Due to its role as the main primary producer in the ocean, phytoplankton influences almost all higher trophic levels, from copepod herbivores to zooplankton carnivores, pelagic fish, seabirds and marine mammals8. Phytoplankton is sensitive to anthropogenic pressures and both its production and composition can change as a result of eutrophication and temperature changes, but also as a result of top-down effects of changes in higher trophic levels (e.g. through fisheries, shifts in zooplankton composition)4,5,9. Long-term data on phytoplankton community structure offer a unique opportunity to study the impact of various anthropogenic pressures on phytoplankton, and how phytoplankton may respond to future changes.

While in most North Sea countries such as the Netherlands, France, Germany and the United Kingdom long-term monitoring phytoplankton programs have been running for several decades1019, in Belgium no such structured long-term monitoring effort exists. Nevertheless, an impressive amount of phytoplankton community structure studies have been conducted during the last decades, including the 1970’s for which data are often lacking in neighbouring countries12,13,1719. These historical and recent cell count data were until now scattered in technical reports or in digital form on laboratory computers only, while some data were directly incorporated in the database of the Belgian Marine Data Centre (BMDC). As a result, these quantitative phytoplankton community structure datasets, which took a lot of resources and expert knowledge to acquire, were never published or disseminated as a whole to the wider scientific community. In addition, because the data were collected by different researchers over a long time period, the data were never quality controlled or standardized in a uniform way.

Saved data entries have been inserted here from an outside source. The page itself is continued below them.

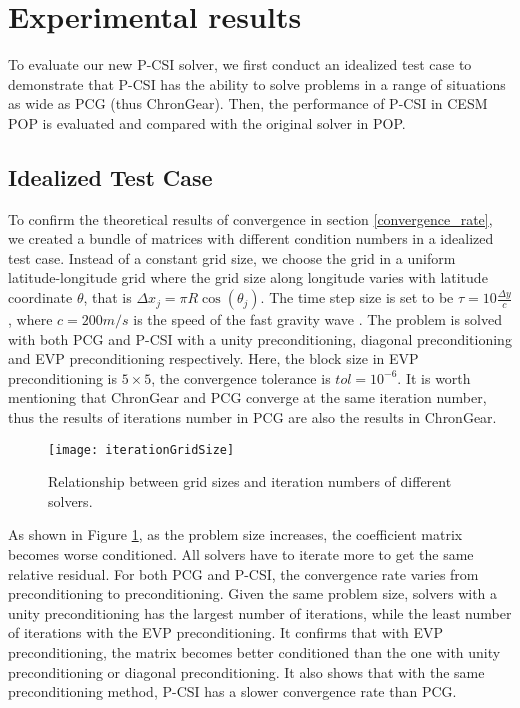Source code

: \section{Experimental results} \label{se:exp}
To evaluate our new P-CSI solver, we first conduct an idealized test case to demonstrate that P-CSI has the ability to solve problems in a range of situations as wide as PCG (thus ChronGear). Then, the performance of P-CSI in CESM POP is evaluated and compared with the original solver in POP.

\subsection{Idealized Test Case}
To confirm the theoretical results of convergence in section \ref{convergence_rate}, we created a bundle of matrices with different condition numbers in a idealized test case.
Instead of a constant grid size, we choose the grid in a uniform latitude-longitude grid where the grid size along longitude varies with latitude coordinate $\theta$, that is $\Delta x_j  = \pi R \cos (\theta_j)$.
The time step size is set to be $\tau = 10\frac{\Delta y}{c}$, where $c = 200m/s$ is the speed of the fast gravity wave \citep{smith2010parallel}.
The problem is solved with both PCG and P-CSI with a unity preconditioning, diagonal preconditioning and EVP preconditioning respectively. Here, the block size in EVP preconditioning is $5\times5$,
the convergence tolerance is $tol = 10^{-6}$.
It is worth mentioning that ChronGear and PCG converge at the same iteration number, thus the results of iterations number in PCG are also the results in ChronGear.

\begin {figure}[!htbp]
\centering
\texttt{[image: iterationGridSize]}
\caption[] {Relationship between grid sizes and iteration numbers of different solvers.\label{fig:iterationGridSize}}
\end{figure}
As shown in Figure \ref{fig:iterationGridSize}, as the problem size increases, the coefficient matrix becomes worse conditioned. All solvers have to iterate more to get the same relative residual.
For both PCG and P-CSI, the convergence rate varies from preconditioning to preconditioning.
Given the same problem size, solvers with a unity preconditioning has the largest number of iterations, while the least number of iterations with the EVP preconditioning.
It confirms that with EVP preconditioning, the matrix becomes better conditioned than the one with unity preconditioning or diagonal preconditioning.
It also shows that with the same preconditioning method, P-CSI has a slower convergence rate than PCG.



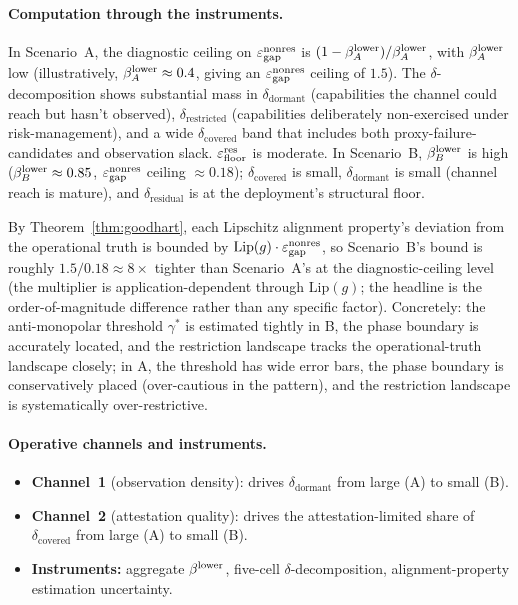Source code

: \paragraph{Computation through the instruments.}
In Scenario~A, the diagnostic ceiling on $\epsnonres$ is
$(1 - \betaL_A)/\betaL_A$, with $\betaL_A$ low (illustratively,
$\betaL_A \approx 0.4$, giving an $\epsnonres$ ceiling of $1.5$).
The $\delta$-decomposition shows substantial mass in
$\delta_{\mathrm{dormant}}$ (capabilities the channel could
reach but hasn't observed),
$\delta_{\mathrm{restricted}}$ (capabilities deliberately
non-exercised under risk-management), and a wide
$\delta_{\mathrm{covered}}$ band that includes both
proxy-failure-candidates and observation slack.  $\epsfloor$
is moderate.  In Scenario~B, $\betaL_B$ is high
($\betaL_B \approx 0.85$, $\epsnonres$ ceiling $\approx 0.18$);
$\delta_{\mathrm{covered}}$ is small, $\delta_{\mathrm{dormant}}$
is small (channel reach is mature), and $\delta_{\mathrm{residual}}$
is at the deployment's structural floor.

By Theorem~\ref{thm:goodhart}, each Lipschitz alignment
property's deviation from the operational truth is bounded by
$\mathrm{Lip}(g) \cdot \epsnonres$, so Scenario~B's bound is
roughly $1.5/0.18 \approx 8\times$ tighter than
Scenario~A's at the diagnostic-ceiling level (the
multiplier is application-dependent through $\mathrm{Lip}(g)$;
the headline is the order-of-magnitude difference rather than
any specific factor).  Concretely: the anti-monopolar threshold
$\gamma^*$ is estimated tightly in B, the phase boundary is
accurately located, and the restriction landscape tracks the
operational-truth landscape closely; in A, the threshold has
wide error bars, the phase boundary is conservatively placed
(over-cautious in the
\citep[Wamura]{lasser2026wamura} pattern), and the
restriction landscape is systematically over-restrictive.

\paragraph{Operative channels and instruments.}
\begin{itemize}
\item \textbf{Channel~1} (observation density): drives
  $\delta_{\mathrm{dormant}}$ from large (A) to small (B).
\item \textbf{Channel~2} (attestation quality): drives the
  attestation-limited share of $\delta_{\mathrm{covered}}$
  from large (A) to small (B).
\item \textbf{Instruments:} aggregate $\betaL$, five-cell
  $\delta$-decomposition, alignment-property estimation
  uncertainty.
\end{itemize}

This work is part of the 4DEMON project (www.4demon.be/), which has the aim to safeguard and centralize these valuable historical data for the future and make them available to the scientific community. To this end, we identified relevant data sources based on literature research, contacted researchers, digitised data values, assembled metadata, conducted quality control on the data and integrated the data in an extensive database for the BPNS, the Belgian Phytoplankton Database (BPD) (Fig. 1) (Data Citation 1). The BPD is available through the Integrated Marine Information System (IMIS) hosted at the VLIZ (Flanders Marine Institute).

Figure 1
figure 1

Representation of the workflow starting from the data source identification up to the final dissemination of the Belgian Phytoplankton Database (BPD).

Methods

Data Inventory

Possible data sources were identified based on literature research, web-based search engines and queries in online databases such as IMIS (Integrated Marine Information System - www.vliz.be/en/imis), IMERS (Integrated Marine Environmental Readings & Samples - www.vliz.be/vmdcdata/imers) and IDOD (Integrated and Dynamical Oceanographic Data management - http://www.bmdc.be). In addition, universities and researchers were contacted by mail, phone or personally. All data sources are inventoried in the Data Inventory and Tracking System (DITS - http://dits.bmdc.be) managed by BMDC. The majority was made available through IMIS via www.vliz.be/en/imis?module=ref&SpCol=809&show=search.

Data compilation

After the identification of relevant data sources, all non-digitally available data sources (namely books, technical reports, Bachelor theses, Master theses, PhD theses and project reports) were scanned. The data values were manually transferred to a standard format in MS Excel. Data were also downloaded or extracted from databases. We directly accessed data already available in digital format on laboratory computers or received them from researchers. All compiled data were integrated in a MS Access database.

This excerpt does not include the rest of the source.